By pumping lema, we have that for each sufficiently large $z \in L$, there exists $u, v$ and $w$ such as $z=uvw$, whith $|uv| \leq p$, $|v| \ge 1$ and $uv^iw \in L$, for each $i \ge 0.$ ($p$ is the threshold given by PL)
When I want to find a word that doesn't respect the PL, it must have some $a$-s as a prefix, because $k >0$. Given this impediment, I can not prove that any decomposition $u, v, w$ gives me a contradiction, because there it is always the possibility that $uv = a^j$ for some $j$ and this keeps $uv^i w$ in $L$.
What can I do?

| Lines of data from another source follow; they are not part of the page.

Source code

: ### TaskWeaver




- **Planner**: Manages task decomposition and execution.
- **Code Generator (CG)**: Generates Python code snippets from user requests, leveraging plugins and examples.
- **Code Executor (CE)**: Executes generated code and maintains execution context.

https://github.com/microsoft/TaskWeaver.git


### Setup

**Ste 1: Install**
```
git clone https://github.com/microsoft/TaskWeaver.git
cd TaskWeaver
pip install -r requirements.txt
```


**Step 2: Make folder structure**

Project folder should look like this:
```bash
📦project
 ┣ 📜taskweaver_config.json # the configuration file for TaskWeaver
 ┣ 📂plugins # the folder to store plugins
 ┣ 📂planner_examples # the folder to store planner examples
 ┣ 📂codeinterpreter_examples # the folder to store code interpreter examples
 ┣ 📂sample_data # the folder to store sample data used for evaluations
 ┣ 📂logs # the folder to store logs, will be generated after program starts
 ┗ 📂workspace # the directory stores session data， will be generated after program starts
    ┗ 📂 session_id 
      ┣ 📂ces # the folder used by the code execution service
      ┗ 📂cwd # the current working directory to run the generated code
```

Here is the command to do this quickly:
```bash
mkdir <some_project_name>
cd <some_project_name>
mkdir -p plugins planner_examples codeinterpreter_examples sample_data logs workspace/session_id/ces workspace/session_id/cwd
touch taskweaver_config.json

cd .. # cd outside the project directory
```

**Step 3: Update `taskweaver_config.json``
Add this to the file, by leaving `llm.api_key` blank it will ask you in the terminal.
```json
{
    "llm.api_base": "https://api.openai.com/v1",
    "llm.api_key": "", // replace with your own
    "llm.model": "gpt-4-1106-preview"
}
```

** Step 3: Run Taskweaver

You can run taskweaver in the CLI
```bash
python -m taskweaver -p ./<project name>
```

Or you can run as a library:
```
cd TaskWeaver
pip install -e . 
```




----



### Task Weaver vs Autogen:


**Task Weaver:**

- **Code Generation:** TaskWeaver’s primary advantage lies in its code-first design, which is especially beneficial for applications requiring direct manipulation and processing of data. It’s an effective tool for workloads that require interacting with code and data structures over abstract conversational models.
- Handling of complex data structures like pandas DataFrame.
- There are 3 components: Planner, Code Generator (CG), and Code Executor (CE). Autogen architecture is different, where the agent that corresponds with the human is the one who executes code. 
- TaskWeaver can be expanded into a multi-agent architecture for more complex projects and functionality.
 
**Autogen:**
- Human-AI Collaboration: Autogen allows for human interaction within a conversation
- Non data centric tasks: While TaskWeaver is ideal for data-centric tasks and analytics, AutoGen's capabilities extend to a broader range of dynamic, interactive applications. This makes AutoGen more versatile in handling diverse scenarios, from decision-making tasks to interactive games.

It works with proving that only the second part of the words is not regular and this will imply that the concatenation is also not regular?
HINT: If you know that the class of regular languages is closed under the reversal operator, you can use the pumping lemma to prove that the language
$$L'=\left\{c^\ell b^{3\ell}a^k:\ell\ge 0\text{ and }k>0\right\}$$
is not regular; since $L=\left\{w^R:w\in L'\right\}$, it follows that $L$ is not regular either.
Otherwise, you can use the Myhill-Nerode theorem by finding an infinite $D\subseteq\{a,b,c\}^*$ such that whenever $u,v\in D$ and $u\ne v$, the words $u$ and $v$ have a distinguishing extension. If you adopt this approach, I suggest trying to find one member of $D$ for each $\ell\ge 1$.